▶ **WHAT NEEDS TO BE DONE**: Your output must consist solely of the lines from the one containing "7.以@Autowired注" through the end of the records, reproduced exactly.

▶ **DATA TO USE**:
========
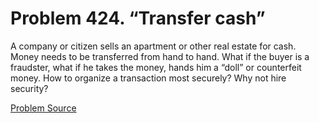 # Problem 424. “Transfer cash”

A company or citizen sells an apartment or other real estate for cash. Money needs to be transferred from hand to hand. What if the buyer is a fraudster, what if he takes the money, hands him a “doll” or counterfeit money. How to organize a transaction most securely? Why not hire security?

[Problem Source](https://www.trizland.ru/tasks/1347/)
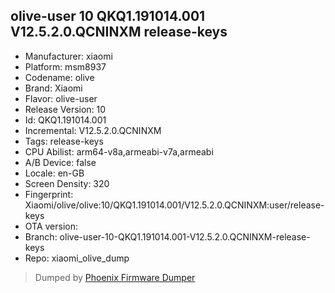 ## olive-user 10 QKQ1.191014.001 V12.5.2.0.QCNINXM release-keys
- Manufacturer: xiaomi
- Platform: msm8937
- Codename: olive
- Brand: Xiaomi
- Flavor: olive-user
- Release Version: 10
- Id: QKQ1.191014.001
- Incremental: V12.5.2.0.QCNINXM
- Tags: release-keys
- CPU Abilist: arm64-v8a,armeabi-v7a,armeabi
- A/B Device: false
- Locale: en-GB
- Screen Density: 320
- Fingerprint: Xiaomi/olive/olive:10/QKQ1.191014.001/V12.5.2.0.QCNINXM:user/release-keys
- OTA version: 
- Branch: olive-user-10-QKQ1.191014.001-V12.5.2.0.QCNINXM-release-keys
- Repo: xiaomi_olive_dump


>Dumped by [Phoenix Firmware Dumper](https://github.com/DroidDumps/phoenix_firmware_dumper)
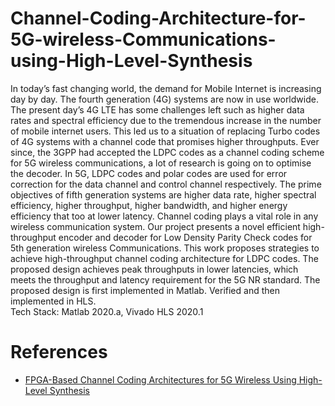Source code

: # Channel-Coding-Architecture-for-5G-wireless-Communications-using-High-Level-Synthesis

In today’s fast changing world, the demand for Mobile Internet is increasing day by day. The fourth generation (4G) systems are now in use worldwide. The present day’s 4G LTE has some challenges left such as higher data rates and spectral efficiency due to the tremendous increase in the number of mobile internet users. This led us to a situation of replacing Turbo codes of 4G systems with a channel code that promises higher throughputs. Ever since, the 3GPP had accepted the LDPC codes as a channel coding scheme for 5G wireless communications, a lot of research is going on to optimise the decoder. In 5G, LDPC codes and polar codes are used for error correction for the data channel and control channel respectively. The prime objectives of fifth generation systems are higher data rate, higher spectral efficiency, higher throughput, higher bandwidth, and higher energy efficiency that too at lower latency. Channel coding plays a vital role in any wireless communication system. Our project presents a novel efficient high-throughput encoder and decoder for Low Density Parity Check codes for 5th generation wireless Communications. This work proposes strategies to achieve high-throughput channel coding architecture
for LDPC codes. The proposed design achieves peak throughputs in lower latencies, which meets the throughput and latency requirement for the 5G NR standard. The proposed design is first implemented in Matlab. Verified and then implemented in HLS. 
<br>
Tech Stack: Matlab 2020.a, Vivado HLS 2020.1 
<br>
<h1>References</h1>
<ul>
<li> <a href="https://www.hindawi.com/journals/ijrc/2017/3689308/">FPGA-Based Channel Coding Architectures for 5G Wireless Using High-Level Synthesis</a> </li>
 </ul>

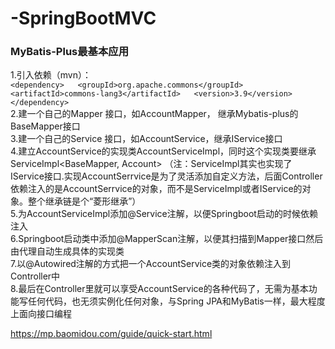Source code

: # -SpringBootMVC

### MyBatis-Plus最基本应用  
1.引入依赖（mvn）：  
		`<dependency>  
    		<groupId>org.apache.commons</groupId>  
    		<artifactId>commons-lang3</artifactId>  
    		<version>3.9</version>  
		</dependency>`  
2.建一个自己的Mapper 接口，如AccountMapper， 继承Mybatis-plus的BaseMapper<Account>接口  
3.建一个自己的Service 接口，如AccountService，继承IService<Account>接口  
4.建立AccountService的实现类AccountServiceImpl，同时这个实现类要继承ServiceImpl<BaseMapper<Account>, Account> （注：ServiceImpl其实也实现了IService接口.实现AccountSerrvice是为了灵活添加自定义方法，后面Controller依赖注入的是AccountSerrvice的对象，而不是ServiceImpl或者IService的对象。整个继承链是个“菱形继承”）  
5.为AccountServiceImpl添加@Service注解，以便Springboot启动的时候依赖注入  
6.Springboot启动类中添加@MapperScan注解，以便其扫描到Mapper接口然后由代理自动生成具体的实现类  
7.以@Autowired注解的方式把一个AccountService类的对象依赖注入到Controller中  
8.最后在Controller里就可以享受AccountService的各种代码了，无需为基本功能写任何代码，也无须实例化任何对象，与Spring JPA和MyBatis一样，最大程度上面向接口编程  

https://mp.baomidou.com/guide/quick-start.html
========
▶ **OUTPUT OF THE EXERCISE**:
7.以@Autowired注解的方式把一个AccountService类的对象依赖注入到Controller中  
8.最后在Controller里就可以享受AccountService的各种代码了，无需为基本功能写任何代码，也无须实例化任何对象，与Spring JPA和MyBatis一样，最大程度上面向接口编程  

https://mp.baomidou.com/guide/quick-start.html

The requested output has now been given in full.